Task to complete
From the entries, return every line where the string "Transaction" shows up.

(Items from a data source)
▼

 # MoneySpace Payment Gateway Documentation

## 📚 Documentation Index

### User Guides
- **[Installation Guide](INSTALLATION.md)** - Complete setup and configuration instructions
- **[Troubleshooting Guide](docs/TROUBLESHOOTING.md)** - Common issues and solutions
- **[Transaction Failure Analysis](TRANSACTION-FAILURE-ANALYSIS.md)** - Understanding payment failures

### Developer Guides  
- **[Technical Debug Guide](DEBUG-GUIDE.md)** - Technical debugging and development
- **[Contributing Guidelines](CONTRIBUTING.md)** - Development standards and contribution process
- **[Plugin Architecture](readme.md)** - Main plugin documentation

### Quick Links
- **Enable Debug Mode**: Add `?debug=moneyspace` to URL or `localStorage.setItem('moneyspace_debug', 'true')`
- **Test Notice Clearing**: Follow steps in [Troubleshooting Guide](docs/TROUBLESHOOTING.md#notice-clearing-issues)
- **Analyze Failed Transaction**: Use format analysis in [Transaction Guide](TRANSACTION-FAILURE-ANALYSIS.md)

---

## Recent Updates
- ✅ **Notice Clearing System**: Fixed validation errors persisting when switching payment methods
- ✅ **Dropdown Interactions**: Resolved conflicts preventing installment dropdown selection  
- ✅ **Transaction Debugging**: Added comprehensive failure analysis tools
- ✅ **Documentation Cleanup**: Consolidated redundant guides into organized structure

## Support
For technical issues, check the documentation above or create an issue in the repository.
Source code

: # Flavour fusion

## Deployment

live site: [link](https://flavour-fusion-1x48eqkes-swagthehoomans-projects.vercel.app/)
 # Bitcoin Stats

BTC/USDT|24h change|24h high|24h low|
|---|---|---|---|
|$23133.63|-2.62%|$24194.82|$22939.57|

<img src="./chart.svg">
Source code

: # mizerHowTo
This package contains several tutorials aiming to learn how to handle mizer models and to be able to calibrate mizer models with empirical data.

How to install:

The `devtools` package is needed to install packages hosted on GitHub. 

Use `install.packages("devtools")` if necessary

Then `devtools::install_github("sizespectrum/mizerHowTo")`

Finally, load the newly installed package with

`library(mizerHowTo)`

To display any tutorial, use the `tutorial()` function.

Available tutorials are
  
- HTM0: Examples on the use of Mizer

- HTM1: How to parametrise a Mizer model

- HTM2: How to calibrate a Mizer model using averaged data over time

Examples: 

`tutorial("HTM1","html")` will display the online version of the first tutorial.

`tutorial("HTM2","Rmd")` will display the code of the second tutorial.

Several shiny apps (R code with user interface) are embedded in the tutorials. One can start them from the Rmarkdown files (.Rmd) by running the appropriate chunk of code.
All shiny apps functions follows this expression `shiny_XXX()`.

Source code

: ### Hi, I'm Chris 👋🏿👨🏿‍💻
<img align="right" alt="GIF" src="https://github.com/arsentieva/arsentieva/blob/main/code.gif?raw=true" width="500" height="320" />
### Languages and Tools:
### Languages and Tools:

▲

Task solution
- **[Transaction Failure Analysis](TRANSACTION-FAILURE-ANALYSIS.md)** - Understanding payment failures
- **Analyze Failed Transaction**: Use format analysis in [Transaction Guide](TRANSACTION-FAILURE-ANALYSIS.md)
- ✅ **Transaction Debugging**: Added comprehensive failure analysis tools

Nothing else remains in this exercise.